WHAT IS EXPECTED >>
Look through the records that follow and state how many lines hold the word "Configurable", without adding anything.

Rendered images with source text >>

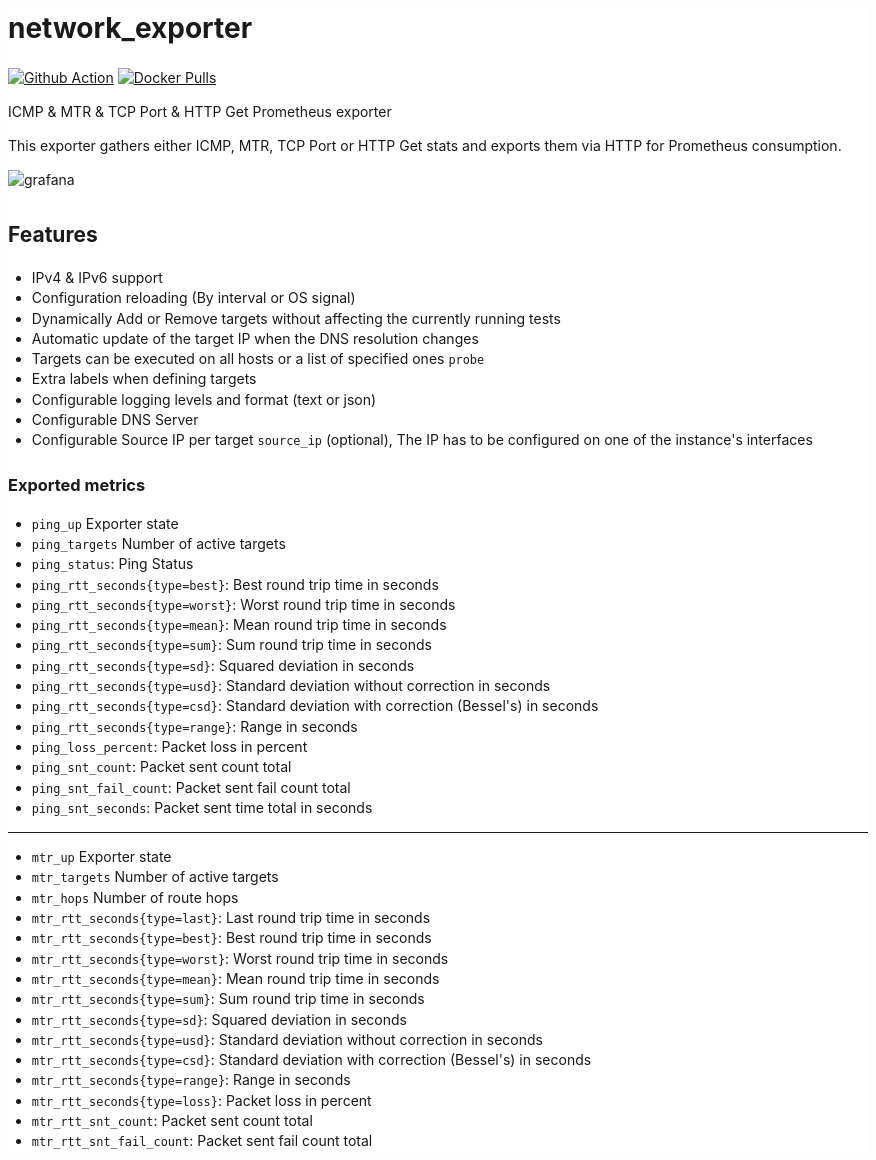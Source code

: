 # network_exporter

[![Github Action](https://github.com/syepes/network_exporter/workflows/build/badge.svg)](https://github.com/syepes/network_exporter/actions)
[![Docker Pulls](https://img.shields.io/docker/pulls/syepes/network_exporter.svg?maxAge=604800)](https://hub.docker.com/r/syepes/network_exporter)

ICMP & MTR & TCP Port & HTTP Get Prometheus exporter

This exporter gathers either ICMP, MTR, TCP Port or HTTP Get stats and exports them via HTTP for Prometheus consumption.

![grafana](https://raw.githubusercontent.com/syepes/network_exporter/master/dist/network_exporter.gif)

## Features

- IPv4 & IPv6 support
- Configuration reloading (By interval or OS signal)
- Dynamically Add or Remove targets without affecting the currently running tests
- Automatic update of the target IP when the DNS resolution changes
- Targets can be executed on all hosts or a list of specified ones `probe`
- Extra labels when defining targets
- Configurable logging levels and format (text or json)
- Configurable DNS Server
- Configurable Source IP per target `source_ip` (optional), The IP has to be configured on one of the instance's interfaces

### Exported metrics

- `ping_up`                                        Exporter state
- `ping_targets`                                   Number of active targets
- `ping_status`:                                   Ping Status
- `ping_rtt_seconds{type=best}`:                   Best round trip time in seconds
- `ping_rtt_seconds{type=worst}`:                  Worst round trip time in seconds
- `ping_rtt_seconds{type=mean}`:                   Mean round trip time in seconds
- `ping_rtt_seconds{type=sum}`:                    Sum round trip time in seconds
- `ping_rtt_seconds{type=sd}`:                     Squared deviation in seconds
- `ping_rtt_seconds{type=usd}`:                    Standard deviation without correction in seconds
- `ping_rtt_seconds{type=csd}`:                    Standard deviation with correction (Bessel's) in seconds
- `ping_rtt_seconds{type=range}`:                  Range in seconds
- `ping_loss_percent`:                             Packet loss in percent
- `ping_snt_count`:                                Packet sent count total
- `ping_snt_fail_count`:                           Packet sent fail count total
- `ping_snt_seconds`:                              Packet sent time total in seconds

---

- `mtr_up`                                         Exporter state
- `mtr_targets`                                    Number of active targets
- `mtr_hops`                                       Number of route hops
- `mtr_rtt_seconds{type=last}`:                    Last round trip time in seconds
- `mtr_rtt_seconds{type=best}`:                    Best round trip time in seconds
- `mtr_rtt_seconds{type=worst}`:                   Worst round trip time in seconds
- `mtr_rtt_seconds{type=mean}`:                    Mean round trip time in seconds
- `mtr_rtt_seconds{type=sum}`:                     Sum round trip time in seconds
- `mtr_rtt_seconds{type=sd}`:                      Squared deviation in seconds
- `mtr_rtt_seconds{type=usd}`:                     Standard deviation without correction in seconds
- `mtr_rtt_seconds{type=csd}`:                     Standard deviation with correction (Bessel's) in seconds
- `mtr_rtt_seconds{type=range}`:                   Range in seconds
- `mtr_rtt_seconds{type=loss}`:                    Packet loss in percent
- `mtr_rtt_snt_count`:                             Packet sent count total
- `mtr_rtt_snt_fail_count`:                        Packet sent fail count total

OUTPUT OF THE TASK >>
3